140,000 UK households can’t afford to top up their prepayment energy meters
New research from Citizens Advice has found that 140,000 households in Great Britain (around 400,000 people) have been left without gas or electricity because they didn’t have enough money to top up their prepayment meter. The vast majority of these households also contained a child or someone with a long-term health condition.
Of the 140,000 households who couldn’t afford to cover their energy costs:
- 50% had someone with a mental health condition
- 33% contained a young child
- 87% were in receipt of benefits
The charity is concerned by findings which show that only 9% of the above people contacted their supplier to discuss the issue. While many suppliers now offer access to discretionary credit, Citizens Advice says more needs to be done to ensure people are aware of the support that is available.
Citizens Advice is calling for a series of measures to ensure potentially vulnerable households at risk of self-disconnection are more easily identified, and prevented from living in cold and dark homes.
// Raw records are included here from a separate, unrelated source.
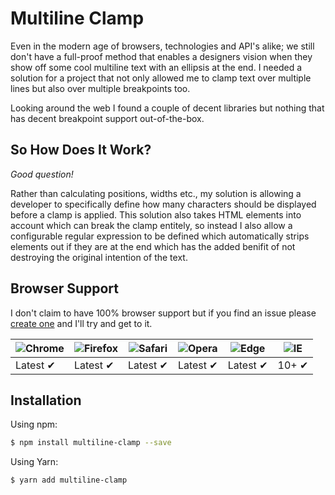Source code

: # Multiline Clamp

Even in the modern age of browsers, technologies and API's alike; we still don't have a full-proof method that enables a designers vision when they show off some cool multiline text with an ellipsis at the end. I needed a solution for a project that not only allowed me to clamp text over multiple lines but also over multiple breakpoints too.

Looking around the web I found a couple of decent libraries but nothing that has decent breakpoint support out-of-the-box.

## So How Does It Work?

_Good question!_

Rather than calculating positions, widths etc., my solution is allowing a developer to specifically define how many characters should be displayed before a clamp is applied. This solution also takes HTML elements into account which can break the clamp entitely, so instead I also allow a configurable regular expression to be defined which automatically strips elements out if they are at the end which has the added benifit of not destroying the original intention of the text.

## Browser Support
I don't claim to have 100% browser support but if you find an issue please [create one](https://github.com/cshawaus/multiline-clamp/issues/new) and I'll try and get to it.

![Chrome](https://raw.github.com/alrra/browser-logos/master/src/chrome/chrome_48x48.png) | ![Firefox](https://raw.github.com/alrra/browser-logos/master/src/firefox/firefox_48x48.png) | ![Safari](https://raw.github.com/alrra/browser-logos/master/src/safari/safari_48x48.png) | ![Opera](https://raw.github.com/alrra/browser-logos/master/src/opera/opera_48x48.png) | ![Edge](https://raw.github.com/alrra/browser-logos/master/src/edge/edge_48x48.png) | ![IE](https://raw.github.com/alrra/browser-logos/master/src/archive/internet-explorer_9-11/internet-explorer_9-11_48x48.png) |
--- | --- | --- | --- | --- | --- |
Latest ✔ | Latest ✔ | Latest ✔ | Latest ✔ | Latest ✔ | 10+ ✔ |

## Installation

Using npm:

```bash
$ npm install multiline-clamp --save
```

Using Yarn:

```bash
$ yarn add multiline-clamp
```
Cold and dark homes, stress and anxiety – the impact of self-disconnection
Although for some households self-disconnection is just a minor inconvenience, the impacts for many are much more severe. Half of those surveyed said that self-disconnection had negative physical and emotional impacts:
- 59% said they were left in cold homes
- 43% said they were left without lights
- 35% said they weren’t able to wash
- 17% said they felt ashamed or embarrassed
In the 2017-2018 financial year, North Tyneside Citizens Advice dealt with 884 issues with debt and arrears on clients’ fuel bills
One of the people Citizens Advice has helped with this problem is Tom (not his real name), who lives alone in a council property. He said:
“That’s really stressful if you run out of electric. Imagine, if you put yourself in your home and you’ve got no electric and you’ve got no gas so you’ve got no heating. You’ve got no entertainment, there’s nothing to do. You’re just sitting there waiting for the next day to come or until you can contact somebody. You feel depressed, you feel anxious, feel annoyed – all sorts of emotions.”
Suppliers and the Government must do more
The charity says that the localisation of emergency welfare and a lack of coordination between privately run schemes has resulted in a patchwork of support which can be difficult and confusing for people to access. It is calling on industry and the Government to take measures to reduce the impact of self-disconnection on vulnerable customers. Specifically, it is arguing that:
- Energy suppliers should review whether they have suitable systems in place to identify whether a household is at risk of harm from self-disconnection before a prepayment meter is installed, or where an existing prepayment meter customer has reported they have difficulty topping up their meter.
- Energy suppliers should put in place systems and processes to ensure that where vulnerable people are put onto prepayment meters that they are not left without supply.
- DWP and Jobcentres should explore ways to improve coordination with suppliers to ensure vulnerable customers are given help to prevent self-disconnection.
- Energy UK should use its upcoming Commission on Customers in Vulnerable Circumstances to conduct a review of the support available to vulnerable energy customers who ask for support when they’ve self-disconnected.